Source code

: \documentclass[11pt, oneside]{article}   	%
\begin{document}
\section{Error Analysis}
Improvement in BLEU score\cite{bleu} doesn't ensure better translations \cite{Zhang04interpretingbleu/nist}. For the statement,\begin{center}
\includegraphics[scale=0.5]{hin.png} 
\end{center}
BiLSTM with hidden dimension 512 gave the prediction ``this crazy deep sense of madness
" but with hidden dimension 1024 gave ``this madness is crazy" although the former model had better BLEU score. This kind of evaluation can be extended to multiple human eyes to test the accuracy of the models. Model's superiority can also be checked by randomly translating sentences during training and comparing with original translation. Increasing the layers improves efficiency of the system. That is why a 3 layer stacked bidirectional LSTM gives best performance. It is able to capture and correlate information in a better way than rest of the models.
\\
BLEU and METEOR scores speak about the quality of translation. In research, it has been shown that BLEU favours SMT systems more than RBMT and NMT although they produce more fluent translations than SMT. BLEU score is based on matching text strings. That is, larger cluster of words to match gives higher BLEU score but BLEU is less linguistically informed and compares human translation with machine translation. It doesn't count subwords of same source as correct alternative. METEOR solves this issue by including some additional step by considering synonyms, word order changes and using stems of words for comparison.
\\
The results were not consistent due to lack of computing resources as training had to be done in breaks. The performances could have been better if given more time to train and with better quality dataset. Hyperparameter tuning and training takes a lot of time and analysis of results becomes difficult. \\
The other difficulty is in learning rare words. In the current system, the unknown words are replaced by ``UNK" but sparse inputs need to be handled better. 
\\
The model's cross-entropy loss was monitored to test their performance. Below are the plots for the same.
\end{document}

#### TASK ITEM
Copy each line of the listing that carries the word "begin".

#### ANSWER FOR THE TASK
\begin{document}
Improvement in BLEU score\cite{bleu} doesn't ensure better translations \cite{Zhang04interpretingbleu/nist}. For the statement,\begin{center}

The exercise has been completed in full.